Thursday, October 23, 2008

Discovery: SERBIS




Serbis plays again on Saturday at River East at 7:30pm.

While I’ve seen some very good movies at the festival, Brillante Mendoza’s Serbis is the first one that threw me for a curve. It’s an in-your-face drama about an extended family that once operated three movie palaces in the Filipino city of Angeles but now runs only one—and that became a second-run porn theater some time ago. The subject matter recalls Tsai Ming-liang’s Goodbye Dragon Inn (2003) and Jacques Nolot’s Porn Theater (2002), but this is not a lament over the death of cinema or the failure of lonely people to connect. The environment is boisterous in spite of the depravity (As in the Tsai and Nolot films, the theater hosts a vibrant a gay cruising culture), full of life, full of character. Mendoza's mobile, mainly hand-held camera seems unable to keep up. The film takes place over an especially busy day as the family’s controlling matriarch awaits a decision in the bigamy suit she’s filed against her husband. Also, her teenage nephew is afraid to announce he’s gotten his girlfriend present; the local pre-op transsexual hookers are working harder than usual to get customers; and someone needs to take the kids to school. For all the melodramatic elements, Mendoza stages the proceedings as if he were Ridley Scott making an action film: We’re constantly in the middle of things. Remarkably, the camera is nonjudgmental throughout all of this, even during the movie’s most prurient moments. (Note to the squeamish: One of them is a hardcore scene involving someone’s popped boil.)

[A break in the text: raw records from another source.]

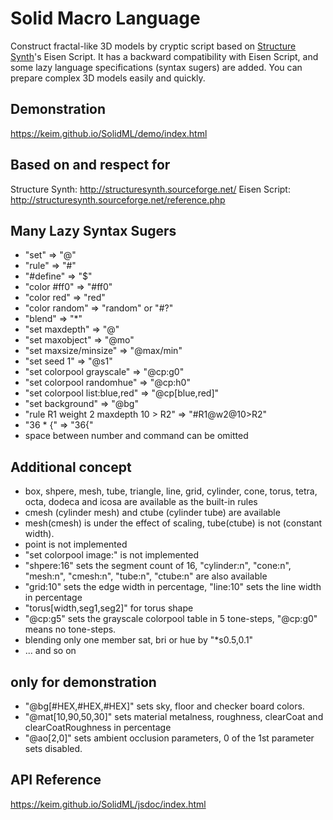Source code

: # Solid Macro Language 
Construct fractal-like 3D models by cryptic script based on [Structure Synth](http://structuresynth.sourceforge.net/)'s Eisen Script. It has a backward compatibility with Eisen Script, and some lazy language specifications (syntax sugers) are added.
You can prepare complex 3D models easily and quickly.
## Demonstration
https://keim.github.io/SolidML/demo/index.html
## Based on and respect for
Structure Synth: http://structuresynth.sourceforge.net/
Eisen Script: http://structuresynth.sourceforge.net/reference.php
## Many Lazy Syntax Sugers
- "set" => "@"
- "rule" => "#"
- "#define" => "$"
- "color #ff0" => "#ff0"
- "color red" => "red"
- "color random" => "random" or "#?"
- "blend" => "\*"
- "set maxdepth" => "@"
- "set maxobject" => "@mo"
- "set maxsize/minsize" => "@max/min"
- "set seed 1" => "@s1"
- "set colorpool grayscale" => "@cp:g0"
- "set colorpool randomhue" => "@cp:h0"
- "set colorpool list:blue,red" => "@cp[blue,red]"
- "set background" => "@bg"
- "rule R1 weight 2 maxdepth 10 > R2" => "#R1@w2@10>R2"
- "36 * {" => "36{"
- space between number and command can be omitted
## Additional concept
- box, shpere, mesh, tube, triangle, line, grid, cylinder, cone, torus, tetra, octa, dodeca and icosa are available as the built-in rules
- cmesh (cylinder mesh) and ctube (cylinder tube) are available
- mesh(cmesh) is under the effect of scaling, tube(ctube) is not (constant width).
- point is not implemented
- "set colorpool image:" is not implemented
- "shpere:16" sets the segment count of 16, "cylinder:n", "cone:n", "mesh:n", "cmesh:n", "tube:n", "ctube:n" are also available
- "grid:10" sets the edge width in percentage, "line:10" sets the line width in percentage
- "torus[width,seg1,seg2]" for torus shape
- "@cp:g5" sets the grayscale colorpool table in 5 tone-steps, "@cp:g0" means no tone-steps.
- blending only one member sat, bri or hue by "*s0.5,0.1"
- ... and so on
## only for demonstration
- "@bg[#HEX,#HEX,#HEX]" sets sky, floor and checker board colors.
- "@mat[10,90,50,30]" sets material metalness, roughness, clearCoat and clearCoatRoughness in percentage
- "@ao[2,0]" sets ambient occlusion parameters, 0 of the 1st parameter sets disabled.
## API Reference
https://keim.github.io/SolidML/jsdoc/index.html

This is Mendoza’s seventh film in four years, and his fearlessness and sure hand with actors (particularly child actors) mark him as a major filmmaker. Serbis played in competition at the Cannes Film Festival this year, where it shocked a good part of the audience. Last night’s screening wasn’t as scandalous (though there were some "Well, I never" kinds of entertaining walk-outs), but it also provoked the realization that Mendoza is someone to watch. I’ll write more about this after Saturday’s screening, which I eagerly await.